Die traditionellen Beschreibungen europäischer Heilpflanzen aus der hippokratischen Ära oder der Klostermedizin ähneln in faszinierender Weise der Substanzenlehre aus der Ayurveda-Medizin. Ausgehend vom ayurvedischen Grundsatz, möglichst regional wachsende Rohstoffe einzusetzen, ist es nach Jahren der Erfahrung mit indisch-ayurvedischen Heilpflanzen in Europa nun zeitgemäß, den großen medizinischen Wert einheimischer Pflanzen verstärkt zu integrieren. Diese Notwendigkeit ist aktueller denn je, da Themen wie Artengefährdung und Umweltbelastungen in Indien künftig die Verfügbarkeit ayurvedischer Heilmittel weiter einschränken.
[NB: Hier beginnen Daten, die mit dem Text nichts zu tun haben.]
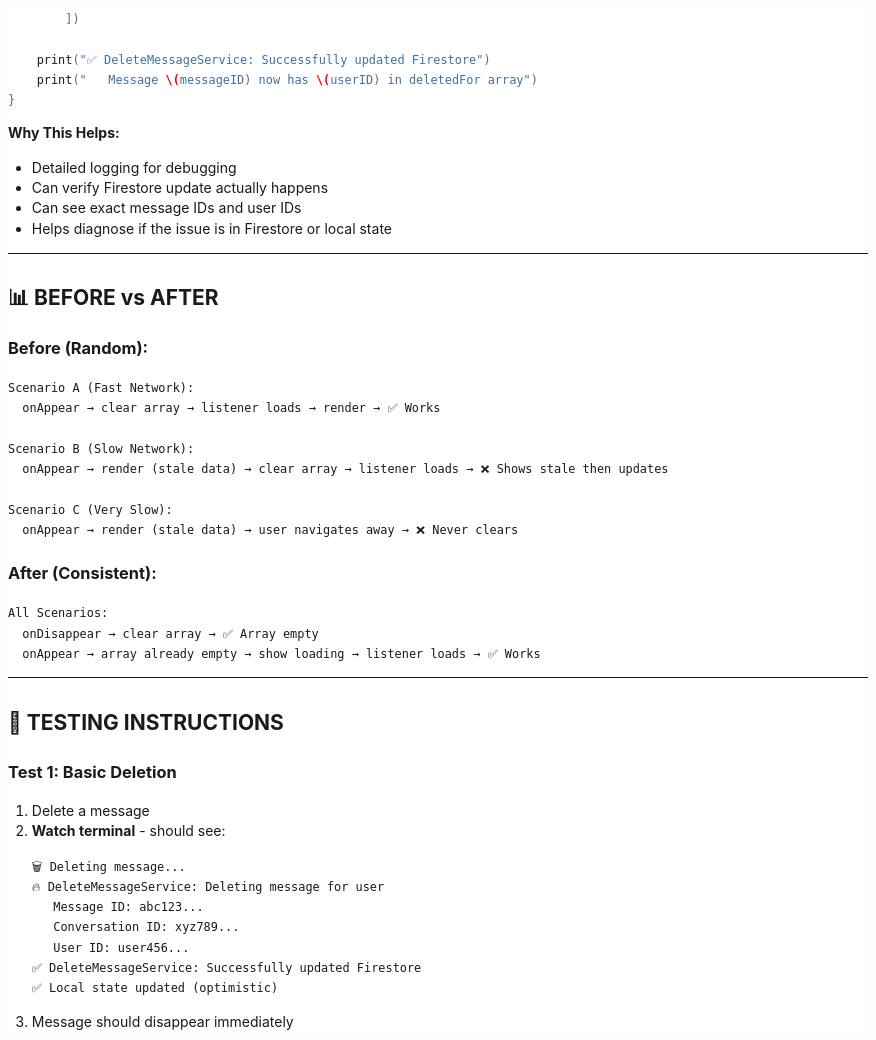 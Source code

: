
 ```swift
        ])
    
    print("✅ DeleteMessageService: Successfully updated Firestore")
    print("   Message \(messageID) now has \(userID) in deletedFor array")
}
```

**Why This Helps:**
- Detailed logging for debugging
- Can verify Firestore update actually happens
- Can see exact message IDs and user IDs
- Helps diagnose if the issue is in Firestore or local state

---

## 📊 BEFORE vs AFTER

### Before (Random):

```
Scenario A (Fast Network):
  onAppear → clear array → listener loads → render → ✅ Works

Scenario B (Slow Network):
  onAppear → render (stale data) → clear array → listener loads → ❌ Shows stale then updates

Scenario C (Very Slow):
  onAppear → render (stale data) → user navigates away → ❌ Never clears
```

### After (Consistent):

```
All Scenarios:
  onDisappear → clear array → ✅ Array empty
  onAppear → array already empty → show loading → listener loads → ✅ Works
```

---

## 🧪 TESTING INSTRUCTIONS

### Test 1: Basic Deletion
1. Delete a message
2. **Watch terminal** - should see:
   ```
   🗑️ Deleting message...
   🔥 DeleteMessageService: Deleting message for user
      Message ID: abc123...
      Conversation ID: xyz789...
      User ID: user456...
   ✅ DeleteMessageService: Successfully updated Firestore
   ✅ Local state updated (optimistic)
   ```
3. Message should disappear immediately
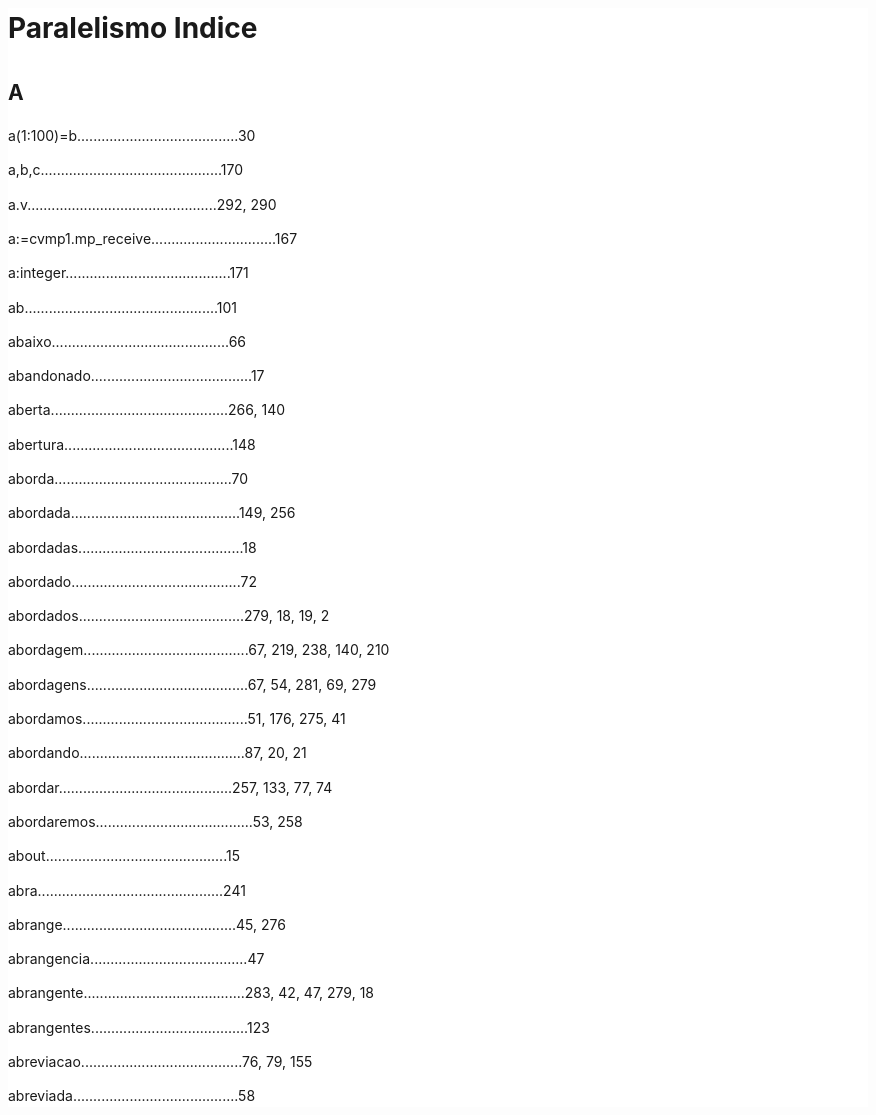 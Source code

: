 # Paralelismo Indice

## A

a(1:100)=b........................................30

a,b,c.............................................170

a.v...............................................292, 290

a:=cvmp1.mp_receive...............................167

a:integer.........................................171

ab................................................101

abaixo............................................66

abandonado........................................17

aberta............................................266, 140

abertura..........................................148

aborda............................................70

abordada..........................................149, 256

abordadas.........................................18

abordado..........................................72

abordados.........................................279, 18, 19, 2

abordagem.........................................67, 219, 238, 140, 210

abordagens........................................67, 54, 281, 69, 279

abordamos.........................................51, 176, 275, 41

abordando.........................................87, 20, 21

abordar...........................................257, 133, 77, 74

abordaremos.......................................53, 258

about.............................................15

abra..............................................241

abrange...........................................45, 276

abrangencia.......................................47

abrangente........................................283, 42, 47, 279, 18

abrangentes.......................................123

abreviacao........................................76, 79, 155

abreviada.........................................58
Geschichte der europäischen Pflanzenheilkunde

Die Tradition europäischer Phytologie und Phytotherapie reicht weit zurück. Hippokrates, der Vater der Humoralmedizin, verwendete bereits im 4. Jahrhundert v. C. die Weidenrinde, aus deren Wirkstoff Salicin im 20. Jahrhundert das erfolgreichste Arzneimittel aller Zeiten – Aspirin – entwickelt wurde. Der griechische Arzt und Naturforscher Galenos verfasste im 2. Jahrhundert n. C. ein vielbändiges Werk über damals bekannte Heilpflanzen mit vielfältigen Zubereitungsarten, die das Mittelalter hindurch als verbindlich galten. Die traditionelle, nach ihm benannte Galenik beschrieb die drei zentralen Arzneizubereitungen Infus (Aufguss), Mazerat (Kaltwasserauszug) und Dekokt (Abkochung), die auch im Ayurveda heute noch eine bedeutende Stellung einnehmen. Aus der Galenik heraus entwickelte sich die heutige moderne pharmazeutische Technologie. Im 12. Jahrhundert wurde die Äbtissin Hildegard von Bingen mit ihren großen Werken „Physica” und „Causae et curae” berühmt, die Klöster wurden nun zu Zentren der Medizinkultur. Paracelsus beschrieb im 16. Jahrhundert Heilpflanzen seines Kulturkreises und ihre Wirkungen in seinem Werk „Herbarius” und wetterte gegen Heilpflanzen aus fernen Ländern. Durch Destillation entstanden die ersten wässrigen und alkoholischen Pflanzenauszüge. Im 16. Jahrhundert wurde die Medizin von der Signaturenlehre geprägt, die der äußeren Gestalt einer Pflanze besondere Aufmerksamkeit schenkte und in dieser Heilwirkungen zu erkennen glaubte. Kräutermedizin im 18. und 19. Jahrhundert wurde durch bekannte Ärzte wie Rademacher und Hufeland sowie Theologen wie Sebastian Kneipp und Kräuterpfarrer Künzle betrieben.   Im 20. Jahrhundert kam es zur Entwicklung hochwirksamer und gezielt einsetzbarer Substanzgruppen wie den Diuretika, Antibiotika, Psychopharmaka, Tuberkulostatika und Cortisonen. Aus Heilpflanzen lernte man den Gewinn wirksamer Reinsubstanzen wie Digitalis (Fingerhut), Belladonna (Tollkirsche), Colchicum autumnale (Herbstzeitlose) und Schlafmohn (aus dem man Morphium gewann). Im Zuge moderner Labortechnik widmete sich die Wissenschaft des Abendlandes verstärkt der Analyse chemischer Kompositionen und Inhaltsstoffen der Heilpflanzen, um somit Wirkungsspektren nachweisen zu können. Dadurch entfernte sich die Entwicklung immer mehr von dem Wissen, welches erfahrungsgemäß in vielen Jahrhunderten von naturverbundenen Kennern erlangt und praktiziert wurde.

Grundlagen der Anwendung

Um europäische Drogen (getrocknete Pflanzenteile) ayurvedisch einsetzen zu können, muss der Therapeut aus den vorliegenden Informationen (traditionelle Kräuterschriften und moderne Wirkstoffangaben) eine ayurvedische Klassifikation nach den Prinzipien von Geschmack (Rasa), Eigenschaften (Guna), Wirkung nach der Verdauung (postdigestiv – Vipaka), Potenz (Virya), außerordentlicher Wirkung (Prabhava) und Anwendungsgebieten (Karma) erstellen. Unter pflanzlichen Wirkstoffen versteht man Produkte des Sekundärstoffwechsels einer Pflanze, die hauptsächlich zu deren Schutz dienen.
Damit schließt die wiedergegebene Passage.